Only 10 of the 558 advisories were classified critical. That’s a surprise and also good news. Over classification is a real problem in the security industry. This low number will make it easier for customers to dedicate resources to deal with the advisory. It also increases the trust that the advisory is a risk for the organisation rather than it might be a risk.

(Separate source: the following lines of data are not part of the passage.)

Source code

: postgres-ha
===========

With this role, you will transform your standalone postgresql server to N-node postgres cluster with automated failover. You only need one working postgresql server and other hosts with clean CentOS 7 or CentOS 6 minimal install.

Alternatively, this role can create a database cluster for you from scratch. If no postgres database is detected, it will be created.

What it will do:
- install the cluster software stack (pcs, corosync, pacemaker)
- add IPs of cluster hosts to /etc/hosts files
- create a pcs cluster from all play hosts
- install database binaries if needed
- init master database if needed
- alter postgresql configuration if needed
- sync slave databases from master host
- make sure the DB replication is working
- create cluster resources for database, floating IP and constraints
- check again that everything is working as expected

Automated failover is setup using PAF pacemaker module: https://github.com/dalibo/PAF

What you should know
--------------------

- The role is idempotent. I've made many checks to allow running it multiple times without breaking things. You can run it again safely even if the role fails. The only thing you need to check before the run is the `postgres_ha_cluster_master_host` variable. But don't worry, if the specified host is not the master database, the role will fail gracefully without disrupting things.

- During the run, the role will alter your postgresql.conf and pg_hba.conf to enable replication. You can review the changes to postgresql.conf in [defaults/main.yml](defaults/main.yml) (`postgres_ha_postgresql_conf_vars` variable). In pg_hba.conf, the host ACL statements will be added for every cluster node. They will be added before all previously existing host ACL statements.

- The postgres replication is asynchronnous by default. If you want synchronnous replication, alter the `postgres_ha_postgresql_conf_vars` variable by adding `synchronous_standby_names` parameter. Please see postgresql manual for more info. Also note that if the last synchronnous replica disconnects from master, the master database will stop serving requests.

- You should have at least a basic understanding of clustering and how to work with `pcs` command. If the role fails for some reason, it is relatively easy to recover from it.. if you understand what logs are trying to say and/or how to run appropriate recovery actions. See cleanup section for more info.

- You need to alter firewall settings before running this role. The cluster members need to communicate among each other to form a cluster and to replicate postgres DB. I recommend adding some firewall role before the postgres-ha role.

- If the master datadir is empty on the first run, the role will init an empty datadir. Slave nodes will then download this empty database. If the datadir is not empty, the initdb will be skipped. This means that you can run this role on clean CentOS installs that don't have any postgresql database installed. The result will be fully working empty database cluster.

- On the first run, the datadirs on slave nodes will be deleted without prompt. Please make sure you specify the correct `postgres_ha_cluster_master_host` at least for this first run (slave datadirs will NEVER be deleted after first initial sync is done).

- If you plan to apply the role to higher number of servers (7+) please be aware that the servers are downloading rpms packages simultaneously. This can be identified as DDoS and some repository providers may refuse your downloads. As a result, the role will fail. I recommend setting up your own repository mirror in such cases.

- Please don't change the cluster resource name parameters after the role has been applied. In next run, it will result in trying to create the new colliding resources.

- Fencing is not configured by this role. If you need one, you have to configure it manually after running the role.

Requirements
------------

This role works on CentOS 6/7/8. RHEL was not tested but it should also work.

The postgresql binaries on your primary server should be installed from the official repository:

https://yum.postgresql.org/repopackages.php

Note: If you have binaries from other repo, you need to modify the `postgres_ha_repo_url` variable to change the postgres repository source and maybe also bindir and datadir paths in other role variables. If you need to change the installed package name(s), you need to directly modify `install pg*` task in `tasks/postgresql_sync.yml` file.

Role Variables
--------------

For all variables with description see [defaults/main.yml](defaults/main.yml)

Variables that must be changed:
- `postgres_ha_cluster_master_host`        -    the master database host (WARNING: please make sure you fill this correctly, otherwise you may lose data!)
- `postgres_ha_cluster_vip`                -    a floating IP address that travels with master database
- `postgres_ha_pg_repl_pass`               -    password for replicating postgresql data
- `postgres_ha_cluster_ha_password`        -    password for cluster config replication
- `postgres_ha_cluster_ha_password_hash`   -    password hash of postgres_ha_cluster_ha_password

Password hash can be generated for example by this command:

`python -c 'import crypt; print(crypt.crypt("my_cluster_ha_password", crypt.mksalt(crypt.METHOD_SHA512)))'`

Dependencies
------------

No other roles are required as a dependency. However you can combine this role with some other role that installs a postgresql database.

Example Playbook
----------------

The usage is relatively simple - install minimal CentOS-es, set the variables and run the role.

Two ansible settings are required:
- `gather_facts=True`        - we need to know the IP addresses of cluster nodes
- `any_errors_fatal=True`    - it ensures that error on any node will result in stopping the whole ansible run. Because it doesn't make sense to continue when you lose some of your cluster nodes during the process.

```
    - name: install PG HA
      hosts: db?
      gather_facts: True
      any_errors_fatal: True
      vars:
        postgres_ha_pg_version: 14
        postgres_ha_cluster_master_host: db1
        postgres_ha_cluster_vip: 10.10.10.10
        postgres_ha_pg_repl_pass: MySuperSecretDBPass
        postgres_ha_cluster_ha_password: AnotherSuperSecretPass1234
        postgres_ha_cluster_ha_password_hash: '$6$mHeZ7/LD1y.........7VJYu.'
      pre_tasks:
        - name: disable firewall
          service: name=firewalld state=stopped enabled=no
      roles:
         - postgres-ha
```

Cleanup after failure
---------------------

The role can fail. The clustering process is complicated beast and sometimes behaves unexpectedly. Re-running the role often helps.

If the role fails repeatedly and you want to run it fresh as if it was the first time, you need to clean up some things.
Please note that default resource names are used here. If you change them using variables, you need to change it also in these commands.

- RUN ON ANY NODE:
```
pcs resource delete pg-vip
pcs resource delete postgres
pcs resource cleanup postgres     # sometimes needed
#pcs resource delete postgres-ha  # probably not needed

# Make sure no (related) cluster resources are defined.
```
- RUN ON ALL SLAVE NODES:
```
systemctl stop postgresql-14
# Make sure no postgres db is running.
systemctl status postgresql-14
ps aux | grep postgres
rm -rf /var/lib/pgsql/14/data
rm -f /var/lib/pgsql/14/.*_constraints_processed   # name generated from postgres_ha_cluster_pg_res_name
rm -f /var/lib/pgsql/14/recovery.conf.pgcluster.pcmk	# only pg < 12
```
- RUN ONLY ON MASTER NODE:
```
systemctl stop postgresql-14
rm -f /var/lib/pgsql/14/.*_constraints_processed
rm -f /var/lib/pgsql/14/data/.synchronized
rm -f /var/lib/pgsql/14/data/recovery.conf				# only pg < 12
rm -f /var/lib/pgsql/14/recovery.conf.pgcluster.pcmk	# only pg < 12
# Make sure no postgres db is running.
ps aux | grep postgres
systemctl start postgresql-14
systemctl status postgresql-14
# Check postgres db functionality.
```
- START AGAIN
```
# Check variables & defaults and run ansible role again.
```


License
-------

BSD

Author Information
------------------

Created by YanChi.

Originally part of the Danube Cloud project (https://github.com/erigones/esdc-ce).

- Microsoft and Cisco are the two vendors around whom the most advisories have been issued
- Security vendors make up 10% of the advisories issued in 2021
- Advisories around Apple iOS have doubled in 2021, driven by highly skilled commercial and cybercrime groups
- The most common vulnerability in security products is remote code execution
- Mobile device attacks are on the rise across all OS
In a shot at the industry, the report looks at the problems created by the way vendors deal with vulnerabilities and patching. It says: “As a major product and services provider, we believe that we have an obligation to work with our vendor partners to improve this situation for ourselves and our customers. It is a moral and commercial imperative to us as an industry to show leadership and fundamentally contribute to a safer digital society.”
Enterprise Times: What does this mean?
The rise in cyberattacks is of little surprise. While a 13% increase year over year seems low compared to other reports, it is backed up by a very large number of events and incidents. That gives this report some authority compared to others. It also raises some interesting questions.
For example, why are so many vendors focused on phishing as the biggest issue rather than malware? Why are medium-sized organisations less likely to be targeted by malware? Why are vendors still not adopting a standardised approach to vulnerability reporting and patching? When will governments stop private companies offering to buy exploits and then hoard them?
This is an interesting report that deserves a good read.